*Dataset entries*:
__________

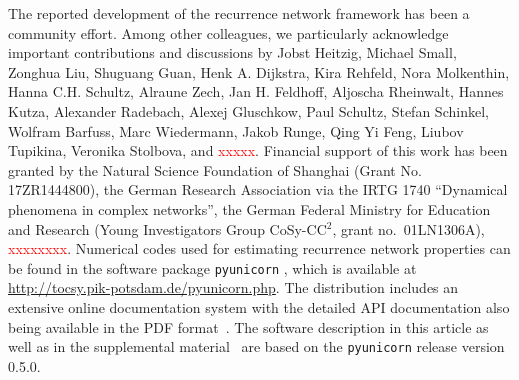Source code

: \documentclass[3p,sort&compress]{elsarticle}
\begin{document}
The reported development of the recurrence network framework has been a community effort. Among other colleagues, we particularly acknowledge important contributions and discussions by Jobst Heitzig, Michael Small, Zonghua Liu, Shuguang Guan, Henk A. Dijkstra, Kira Rehfeld, Nora Molkenthin, Hanna C.H. Schultz, Alraune Zech, Jan H. Feldhoff, Aljoscha Rheinwalt, Hannes Kutza, Alexander Radebach, Alexej Gluschkow, Paul Schultz, Stefan Schinkel, Wolfram Barfuss, Marc Wiedermann, Jakob Runge, Qing Yi Feng, Liubov Tupikina, Veronika Stolbova, and \textcolor{red}{xxxxx}. Financial support of this work has been granted by  the Natural Science Foundation of Shanghai (Grant No. 17ZR1444800), the German Research Association via the IRTG 1740 ``Dynamical phenomena in complex networks'', the German Federal Ministry for Education and Research (Young Investigators Group CoSy-CC$^2$, grant no.~01LN1306A), \textcolor{red}{xxxxxxxx}. Numerical codes used for estimating recurrence network properties can be found in the software package \texttt{pyunicorn} \cite{Donges2015}, which is available at \url{http://tocsy.pik-potsdam.de/pyunicorn.php}. The distribution includes an extensive online documentation system with the detailed API documentation also being available in the PDF format~\cite{Supplement}. The software description in this article as well as in the supplemental material~\cite{Supplement} are based on the \texttt{pyunicorn} release version 0.5.0.

%
%

\end{document}
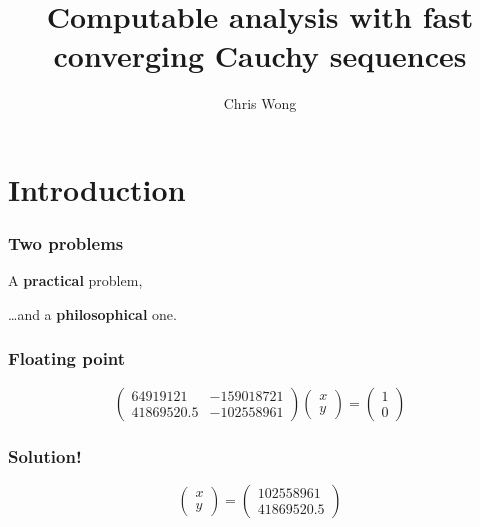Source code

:\documentclass{beamer}
\begin{document}
\title{Computable analysis with fast converging Cauchy sequences}
\author{Chris Wong}

\frame{\titlepage}

\setlength{\parskip}{\baselineskip}

\section{Introduction}
\begin{frame}
    \frametitle{Two problems}

    A \textbf{practical} problem,

    \vfill

    \hfill \ldots and a \textbf{philosophical} one.

\end{frame}

\begin{frame}
    \frametitle{Floating point}

    \[
        \begin{pmatrix}
            64919121 & -159018721 \\
            41869520.5 & -102558961
        \end{pmatrix}
        \begin{pmatrix}
            x \\ y
        \end{pmatrix}
        =
        \begin{pmatrix}
            1 \\ 0
        \end{pmatrix}
    \]

\end{frame}

\begin{frame}
    \frametitle{Solution!}

    \[
        \begin{pmatrix}
            x \\ y
        \end{pmatrix}
        =
        \begin{pmatrix}
            102558961 \\ 41869520.5
        \end{pmatrix}
    \]

\end{frame}
\end{document}
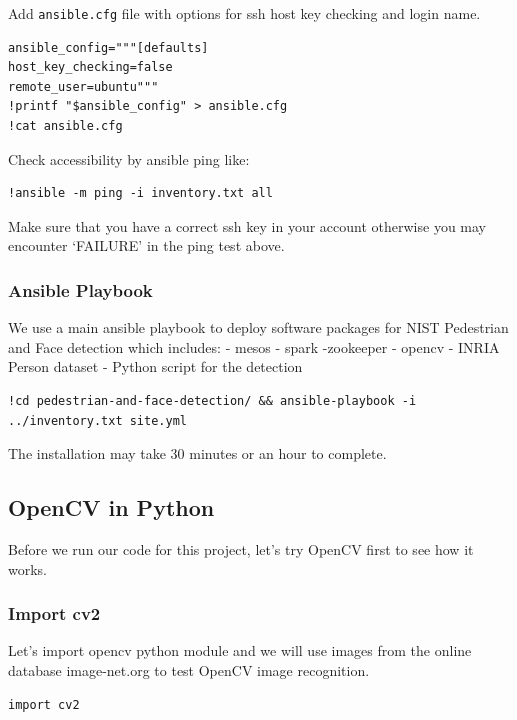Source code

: Add \texttt{ansible.cfg} file with options for ssh host key checking and
login name.

\begin{verbatim}
ansible_config="""[defaults]
host_key_checking=false
remote_user=ubuntu"""
!printf "$ansible_config" > ansible.cfg
!cat ansible.cfg
\end{verbatim}

Check accessibility by ansible ping like:

\begin{verbatim}
!ansible -m ping -i inventory.txt all
\end{verbatim}

Make sure that you have a correct ssh key in your account otherwise you
may encounter `FAILURE' in the ping test above.

\subsubsection{Ansible Playbook}\label{ansible-playbook}

We use a main ansible playbook to deploy software packages for NIST
Pedestrian and Face detection which includes: - mesos - spark -zookeeper
- opencv - INRIA Person dataset - Python script for the detection

\begin{verbatim}
!cd pedestrian-and-face-detection/ && ansible-playbook -i ../inventory.txt site.yml
\end{verbatim}

The installation may take 30 minutes or an hour to complete.

\subsection{OpenCV in Python}\label{opencv-in-python}

Before we run our code for this project, let's try OpenCV first to see
how it works.

\subsubsection{Import cv2}\label{import-cv2}

Let's import opencv python module and we will use images from the online
database image-net.org to test OpenCV image recognition.

\begin{verbatim}
import cv2
\end{verbatim}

__________

*Task to complete*: Would you restate all of the data above word for word, omitting the pictures?

*Written response*:
Source code

: \documentclass[3p,sort&compress]{elsarticle}
\begin{document}
The reported development of the recurrence network framework has been a community effort. Among other colleagues, we particularly acknowledge important contributions and discussions by Jobst Heitzig, Michael Small, Zonghua Liu, Shuguang Guan, Henk A. Dijkstra, Kira Rehfeld, Nora Molkenthin, Hanna C.H. Schultz, Alraune Zech, Jan H. Feldhoff, Aljoscha Rheinwalt, Hannes Kutza, Alexander Radebach, Alexej Gluschkow, Paul Schultz, Stefan Schinkel, Wolfram Barfuss, Marc Wiedermann, Jakob Runge, Qing Yi Feng, Liubov Tupikina, Veronika Stolbova, and \textcolor{red}{xxxxx}. Financial support of this work has been granted by  the Natural Science Foundation of Shanghai (Grant No. 17ZR1444800), the German Research Association via the IRTG 1740 ``Dynamical phenomena in complex networks'', the German Federal Ministry for Education and Research (Young Investigators Group CoSy-CC$^2$, grant no.~01LN1306A), \textcolor{red}{xxxxxxxx}. Numerical codes used for estimating recurrence network properties can be found in the software package \texttt{pyunicorn} \cite{Donges2015}, which is available at \url{http://tocsy.pik-potsdam.de/pyunicorn.php}. The distribution includes an extensive online documentation system with the detailed API documentation also being available in the PDF format~\cite{Supplement}. The software description in this article as well as in the supplemental material~\cite{Supplement} are based on the \texttt{pyunicorn} release version 0.5.0.

%
%

\end{document}
Source code

:\documentclass{beamer}
\begin{document}
\title{Computable analysis with fast converging Cauchy sequences}
\author{Chris Wong}

\frame{\titlepage}

\setlength{\parskip}{\baselineskip}

\section{Introduction}
\begin{frame}
    \frametitle{Two problems}

    A \textbf{practical} problem,

    \vfill

    \hfill \ldots and a \textbf{philosophical} one.

\end{frame}

\begin{frame}
    \frametitle{Floating point}

    \[
        \begin{pmatrix}
            64919121 & -159018721 \\
            41869520.5 & -102558961
        \end{pmatrix}
        \begin{pmatrix}
            x \\ y
        \end{pmatrix}
        =
        \begin{pmatrix}
            1 \\ 0
        \end{pmatrix}
    \]

\end{frame}

\begin{frame}
    \frametitle{Solution!}

    \[
        \begin{pmatrix}
            x \\ y
        \end{pmatrix}
        =
        \begin{pmatrix}
            102558961 \\ 41869520.5
        \end{pmatrix}
    \]

\end{frame}
\end{document}
Source code

: Add \texttt{ansible.cfg} file with options for ssh host key checking and
login name.

\begin{verbatim}
ansible_config="""[defaults]
host_key_checking=false
remote_user=ubuntu"""
!printf "$ansible_config" > ansible.cfg
!cat ansible.cfg
\end{verbatim}

Check accessibility by ansible ping like:

\begin{verbatim}
!ansible -m ping -i inventory.txt all
\end{verbatim}

Make sure that you have a correct ssh key in your account otherwise you
may encounter `FAILURE' in the ping test above.

\subsubsection{Ansible Playbook}\label{ansible-playbook}

We use a main ansible playbook to deploy software packages for NIST
Pedestrian and Face detection which includes: - mesos - spark -zookeeper
- opencv - INRIA Person dataset - Python script for the detection

\begin{verbatim}
!cd pedestrian-and-face-detection/ && ansible-playbook -i ../inventory.txt site.yml
\end{verbatim}

The installation may take 30 minutes or an hour to complete.

\subsection{OpenCV in Python}\label{opencv-in-python}

Before we run our code for this project, let's try OpenCV first to see
how it works.

\subsubsection{Import cv2}\label{import-cv2}

Let's import opencv python module and we will use images from the online
database image-net.org to test OpenCV image recognition.

\begin{verbatim}
import cv2
\end{verbatim}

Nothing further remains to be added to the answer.